With a more generous real-terms rise in departmental budgets than many expected, yesterday’s Budget and Spending Review (SR21) finally offered councils a glimpse of a post-austerity world. The Chancellor, Rishi Sunak, promised the sector the “largest increase in core funding for over a decade”, something that will be welcome considering it has faced cuts totalling £15bn in real-terms since 2010.
However, when taken in the context of a decade of austerity, the headline grabbing figures promise evolution, not revolution, when it comes to councils’ ability to spend. This blog will outline the major announcements and establish what it all means for technology suppliers to local government, as well as highlighting some tech tidbits that slipped under the radar.
Increased Core Funding
A headline grabbing £4.8bn increase to grant funding over the next three years would, on paper, amount to an average real-terms increase of 3% a year in core spending power, a greater rise than many senior local authority leaders expected. On top of this, the Chancellor announced a further £2bn for schools “to support education recovery”, with an extra £4.7bn promised by 2024-25. Several announcements effectively amount to a cut to business rates of £7bn over the next three years, though luckily councils will be compensated for any lost revenue as a result. Funding for the devolved governments also increased, up £4.6bn for Scotland, £2.5bn for Wales and £1.6bn for Northern Ireland, raising the prospect of extra money for local authorities outside England as well.

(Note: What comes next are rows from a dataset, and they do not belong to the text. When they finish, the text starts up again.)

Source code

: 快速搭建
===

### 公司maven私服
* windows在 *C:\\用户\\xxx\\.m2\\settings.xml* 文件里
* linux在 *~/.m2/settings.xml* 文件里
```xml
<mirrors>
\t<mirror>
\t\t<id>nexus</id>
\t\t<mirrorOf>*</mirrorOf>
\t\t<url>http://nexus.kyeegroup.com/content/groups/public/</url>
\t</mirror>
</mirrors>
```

While a step in the right direction, this will not be enough to reverse a decade of austerity that has left many councils’ finances in a perilous state. It has been estimated by the Local Government Association that, by 2024-25, the sector needs an extra £8bn just to maintain services at current levels, £3.2bn short of what was announced. The rise also assumes that local authorities will increase council tax and the adult social care precept to the maximum allowed under current rules: 2% and 1% per year respectively. This means councils will again be forced to look at other means to plug the gap: cutting costs, dipping into reserves, selling assets, or increasing income generation.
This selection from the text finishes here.